Copies certifiées conformes
délivrées le :
à la commission de surendettement par lettre simple et aux parties par lettre recommandée avec accusé de réception
EXPOSE DU LITIGE :
Le 30 décembre 2024, M. [O] [L] a saisi la Commission de Surendettement des particuliers de la [Localité 9] d’une demande de traitement de sa situation de surendettement en application des articles L.711-1 et suivants du code de la consommation.
La Commission a déclaré la demande recevable le 20 mars 2025 et imposé le 22 mai 2025 une mesure de rétablissement personnel sans liquidation judiciaire.
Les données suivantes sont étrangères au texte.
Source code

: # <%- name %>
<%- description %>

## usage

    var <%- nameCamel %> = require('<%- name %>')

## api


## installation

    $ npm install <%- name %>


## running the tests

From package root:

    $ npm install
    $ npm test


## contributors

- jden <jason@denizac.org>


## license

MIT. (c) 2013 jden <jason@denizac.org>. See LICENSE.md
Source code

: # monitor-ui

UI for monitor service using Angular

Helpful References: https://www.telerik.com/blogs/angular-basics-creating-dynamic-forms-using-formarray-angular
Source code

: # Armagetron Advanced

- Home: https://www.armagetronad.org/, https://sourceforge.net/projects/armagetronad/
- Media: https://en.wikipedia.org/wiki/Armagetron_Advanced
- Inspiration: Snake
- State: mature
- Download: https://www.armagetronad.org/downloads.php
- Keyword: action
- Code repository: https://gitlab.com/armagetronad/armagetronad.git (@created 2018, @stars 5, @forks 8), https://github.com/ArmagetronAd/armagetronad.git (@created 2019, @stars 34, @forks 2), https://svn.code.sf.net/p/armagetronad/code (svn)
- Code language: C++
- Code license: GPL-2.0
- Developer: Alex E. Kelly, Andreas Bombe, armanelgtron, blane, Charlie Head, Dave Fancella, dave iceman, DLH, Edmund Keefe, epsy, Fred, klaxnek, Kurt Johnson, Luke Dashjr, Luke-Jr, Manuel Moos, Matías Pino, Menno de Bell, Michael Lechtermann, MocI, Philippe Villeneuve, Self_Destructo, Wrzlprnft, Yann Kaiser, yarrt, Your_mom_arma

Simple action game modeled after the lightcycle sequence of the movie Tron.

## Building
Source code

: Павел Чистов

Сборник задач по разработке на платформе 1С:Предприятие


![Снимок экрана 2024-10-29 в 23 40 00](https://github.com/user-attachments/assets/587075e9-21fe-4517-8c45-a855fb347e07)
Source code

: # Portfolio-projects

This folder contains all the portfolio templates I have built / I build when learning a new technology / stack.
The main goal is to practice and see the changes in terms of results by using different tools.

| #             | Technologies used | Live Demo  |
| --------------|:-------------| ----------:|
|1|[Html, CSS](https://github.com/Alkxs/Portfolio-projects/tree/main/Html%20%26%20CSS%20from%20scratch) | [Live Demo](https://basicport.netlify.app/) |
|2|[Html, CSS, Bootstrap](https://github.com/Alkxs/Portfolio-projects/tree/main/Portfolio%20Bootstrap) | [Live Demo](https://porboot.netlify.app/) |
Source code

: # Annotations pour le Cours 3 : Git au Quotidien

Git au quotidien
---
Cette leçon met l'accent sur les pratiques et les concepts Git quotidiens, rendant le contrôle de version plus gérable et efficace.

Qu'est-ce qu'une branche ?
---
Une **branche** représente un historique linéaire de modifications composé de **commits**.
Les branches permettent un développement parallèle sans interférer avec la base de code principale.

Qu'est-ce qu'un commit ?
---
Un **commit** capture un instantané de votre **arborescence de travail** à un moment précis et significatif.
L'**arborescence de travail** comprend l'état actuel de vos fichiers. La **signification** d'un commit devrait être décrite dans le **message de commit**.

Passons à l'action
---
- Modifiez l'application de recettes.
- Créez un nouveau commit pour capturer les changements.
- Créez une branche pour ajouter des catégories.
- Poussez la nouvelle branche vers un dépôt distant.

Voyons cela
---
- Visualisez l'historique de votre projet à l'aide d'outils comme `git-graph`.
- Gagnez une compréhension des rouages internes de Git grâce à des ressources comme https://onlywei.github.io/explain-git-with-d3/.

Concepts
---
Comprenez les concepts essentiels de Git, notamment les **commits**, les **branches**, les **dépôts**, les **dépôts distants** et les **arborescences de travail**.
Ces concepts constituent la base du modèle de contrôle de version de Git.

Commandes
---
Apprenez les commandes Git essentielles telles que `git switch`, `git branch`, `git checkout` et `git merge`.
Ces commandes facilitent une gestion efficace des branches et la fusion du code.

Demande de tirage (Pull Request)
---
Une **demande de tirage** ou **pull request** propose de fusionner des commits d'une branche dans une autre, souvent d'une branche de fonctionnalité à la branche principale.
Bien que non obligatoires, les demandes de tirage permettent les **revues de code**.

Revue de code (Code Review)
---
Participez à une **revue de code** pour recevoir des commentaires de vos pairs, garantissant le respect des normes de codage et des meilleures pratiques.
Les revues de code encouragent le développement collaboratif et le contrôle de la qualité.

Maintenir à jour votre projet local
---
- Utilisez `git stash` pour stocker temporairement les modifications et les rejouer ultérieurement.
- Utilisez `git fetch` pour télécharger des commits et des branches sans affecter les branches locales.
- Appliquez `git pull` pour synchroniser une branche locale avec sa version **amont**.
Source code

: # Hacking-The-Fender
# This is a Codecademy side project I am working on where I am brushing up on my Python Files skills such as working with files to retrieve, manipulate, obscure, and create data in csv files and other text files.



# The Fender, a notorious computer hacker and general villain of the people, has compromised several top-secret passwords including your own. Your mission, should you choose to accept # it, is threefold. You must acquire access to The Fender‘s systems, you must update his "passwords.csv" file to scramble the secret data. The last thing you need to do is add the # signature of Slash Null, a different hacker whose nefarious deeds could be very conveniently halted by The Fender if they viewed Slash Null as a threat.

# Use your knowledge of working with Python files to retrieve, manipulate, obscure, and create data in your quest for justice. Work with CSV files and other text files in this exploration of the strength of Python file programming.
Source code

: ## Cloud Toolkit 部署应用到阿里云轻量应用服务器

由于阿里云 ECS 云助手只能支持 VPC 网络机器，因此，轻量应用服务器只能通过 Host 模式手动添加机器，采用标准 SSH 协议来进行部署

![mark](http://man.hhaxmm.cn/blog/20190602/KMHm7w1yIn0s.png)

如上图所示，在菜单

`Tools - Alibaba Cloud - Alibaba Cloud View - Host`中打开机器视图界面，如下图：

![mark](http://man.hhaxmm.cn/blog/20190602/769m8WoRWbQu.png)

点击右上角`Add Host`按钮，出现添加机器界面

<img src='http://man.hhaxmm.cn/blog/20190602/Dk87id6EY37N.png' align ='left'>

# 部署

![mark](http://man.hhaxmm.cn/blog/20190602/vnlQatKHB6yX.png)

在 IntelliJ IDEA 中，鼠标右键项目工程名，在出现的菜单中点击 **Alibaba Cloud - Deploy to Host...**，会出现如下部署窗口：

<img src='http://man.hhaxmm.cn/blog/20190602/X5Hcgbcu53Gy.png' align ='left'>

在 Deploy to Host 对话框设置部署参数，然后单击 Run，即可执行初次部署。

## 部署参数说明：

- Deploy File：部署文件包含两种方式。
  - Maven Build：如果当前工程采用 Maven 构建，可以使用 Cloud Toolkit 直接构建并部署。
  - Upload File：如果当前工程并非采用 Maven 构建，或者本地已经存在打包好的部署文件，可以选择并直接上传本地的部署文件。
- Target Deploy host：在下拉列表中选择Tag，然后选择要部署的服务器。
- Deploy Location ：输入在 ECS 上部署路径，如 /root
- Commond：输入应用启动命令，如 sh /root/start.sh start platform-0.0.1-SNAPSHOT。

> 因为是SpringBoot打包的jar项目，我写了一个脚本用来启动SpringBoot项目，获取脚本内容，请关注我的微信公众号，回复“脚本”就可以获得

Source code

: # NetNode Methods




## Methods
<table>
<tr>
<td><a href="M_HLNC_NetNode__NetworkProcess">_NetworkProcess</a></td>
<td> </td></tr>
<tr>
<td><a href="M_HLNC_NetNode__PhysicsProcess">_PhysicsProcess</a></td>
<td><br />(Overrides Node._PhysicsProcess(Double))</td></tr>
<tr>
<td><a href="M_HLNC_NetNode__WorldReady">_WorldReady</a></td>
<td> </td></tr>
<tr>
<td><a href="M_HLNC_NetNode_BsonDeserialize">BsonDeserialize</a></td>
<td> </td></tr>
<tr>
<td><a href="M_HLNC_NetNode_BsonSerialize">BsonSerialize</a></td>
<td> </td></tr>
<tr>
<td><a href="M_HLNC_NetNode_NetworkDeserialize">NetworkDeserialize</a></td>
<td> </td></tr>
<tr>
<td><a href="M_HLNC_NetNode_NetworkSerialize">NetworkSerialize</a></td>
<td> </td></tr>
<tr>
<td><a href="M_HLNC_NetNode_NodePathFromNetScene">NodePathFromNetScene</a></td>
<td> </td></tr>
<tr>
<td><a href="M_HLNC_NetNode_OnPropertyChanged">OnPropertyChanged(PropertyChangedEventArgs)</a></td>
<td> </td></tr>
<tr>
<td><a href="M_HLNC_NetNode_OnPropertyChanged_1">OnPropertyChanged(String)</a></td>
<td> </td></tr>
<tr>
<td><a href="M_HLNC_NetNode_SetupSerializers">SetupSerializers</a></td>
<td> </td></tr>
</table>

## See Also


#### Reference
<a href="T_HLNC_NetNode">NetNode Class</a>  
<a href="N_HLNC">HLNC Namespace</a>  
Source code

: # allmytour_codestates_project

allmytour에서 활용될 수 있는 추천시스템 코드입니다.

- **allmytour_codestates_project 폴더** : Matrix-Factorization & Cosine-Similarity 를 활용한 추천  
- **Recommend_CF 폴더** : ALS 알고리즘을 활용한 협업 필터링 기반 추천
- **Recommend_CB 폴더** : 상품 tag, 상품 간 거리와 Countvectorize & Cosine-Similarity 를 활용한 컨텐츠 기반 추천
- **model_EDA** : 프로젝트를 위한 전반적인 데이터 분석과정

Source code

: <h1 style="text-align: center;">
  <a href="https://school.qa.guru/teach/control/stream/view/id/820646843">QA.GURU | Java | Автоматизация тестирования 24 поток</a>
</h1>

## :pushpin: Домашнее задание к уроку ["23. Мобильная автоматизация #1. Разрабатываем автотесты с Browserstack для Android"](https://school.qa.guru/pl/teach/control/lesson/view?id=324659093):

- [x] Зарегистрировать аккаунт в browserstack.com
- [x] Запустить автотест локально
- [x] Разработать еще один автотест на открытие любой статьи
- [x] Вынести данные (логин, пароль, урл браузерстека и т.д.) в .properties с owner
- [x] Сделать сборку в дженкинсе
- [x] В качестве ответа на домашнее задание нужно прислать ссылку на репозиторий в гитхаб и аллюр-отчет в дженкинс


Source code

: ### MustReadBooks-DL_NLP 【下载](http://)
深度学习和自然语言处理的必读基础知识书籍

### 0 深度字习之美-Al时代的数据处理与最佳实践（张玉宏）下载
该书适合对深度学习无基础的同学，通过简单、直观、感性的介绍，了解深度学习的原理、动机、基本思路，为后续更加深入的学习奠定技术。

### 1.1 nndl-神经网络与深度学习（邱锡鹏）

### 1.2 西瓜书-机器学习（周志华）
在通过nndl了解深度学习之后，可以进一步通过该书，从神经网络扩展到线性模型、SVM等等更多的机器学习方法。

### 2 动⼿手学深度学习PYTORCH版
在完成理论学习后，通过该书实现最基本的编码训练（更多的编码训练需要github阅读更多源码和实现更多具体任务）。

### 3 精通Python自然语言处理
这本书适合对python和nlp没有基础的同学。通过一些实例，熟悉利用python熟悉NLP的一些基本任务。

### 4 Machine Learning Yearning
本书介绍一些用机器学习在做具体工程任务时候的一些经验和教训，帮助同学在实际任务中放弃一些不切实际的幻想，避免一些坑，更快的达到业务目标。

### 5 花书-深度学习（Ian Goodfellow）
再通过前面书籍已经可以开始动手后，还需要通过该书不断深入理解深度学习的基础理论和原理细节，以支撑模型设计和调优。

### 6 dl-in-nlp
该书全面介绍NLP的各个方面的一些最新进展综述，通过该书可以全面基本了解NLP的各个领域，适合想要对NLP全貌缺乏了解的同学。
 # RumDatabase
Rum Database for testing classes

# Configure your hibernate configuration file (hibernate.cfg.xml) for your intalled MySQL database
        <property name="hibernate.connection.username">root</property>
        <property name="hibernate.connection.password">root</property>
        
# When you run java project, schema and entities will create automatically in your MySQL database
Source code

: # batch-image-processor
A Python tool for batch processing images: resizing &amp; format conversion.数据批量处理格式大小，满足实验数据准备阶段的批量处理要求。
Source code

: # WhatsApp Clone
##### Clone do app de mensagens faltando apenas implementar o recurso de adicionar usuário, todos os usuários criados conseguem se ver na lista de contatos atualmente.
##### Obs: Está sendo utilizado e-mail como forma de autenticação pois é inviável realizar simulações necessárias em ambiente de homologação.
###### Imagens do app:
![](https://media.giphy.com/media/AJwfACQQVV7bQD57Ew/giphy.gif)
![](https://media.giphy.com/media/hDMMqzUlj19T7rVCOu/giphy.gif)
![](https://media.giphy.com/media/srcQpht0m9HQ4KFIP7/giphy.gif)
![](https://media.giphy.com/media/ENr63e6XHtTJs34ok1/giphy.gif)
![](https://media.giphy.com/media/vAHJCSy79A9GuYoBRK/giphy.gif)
Par lettre recommandée en date du 10 juin 2025, l’Office Public de l’Habitat (OPH) [Localité 9] Habitat a contesté cette mesure, exposant que M. [O] [L] n’est âgée que de 31 ans, que sa situation difficile n’est pas irrémédiablement compromise dès lors qu’il est chauffeur routier et peut envisager un retour vers l’emploi. L’OPH [Localité 9] Habitat sollicite un moratoire afin de permettre au débiteur d’entreprendre une recherche active d’emploi.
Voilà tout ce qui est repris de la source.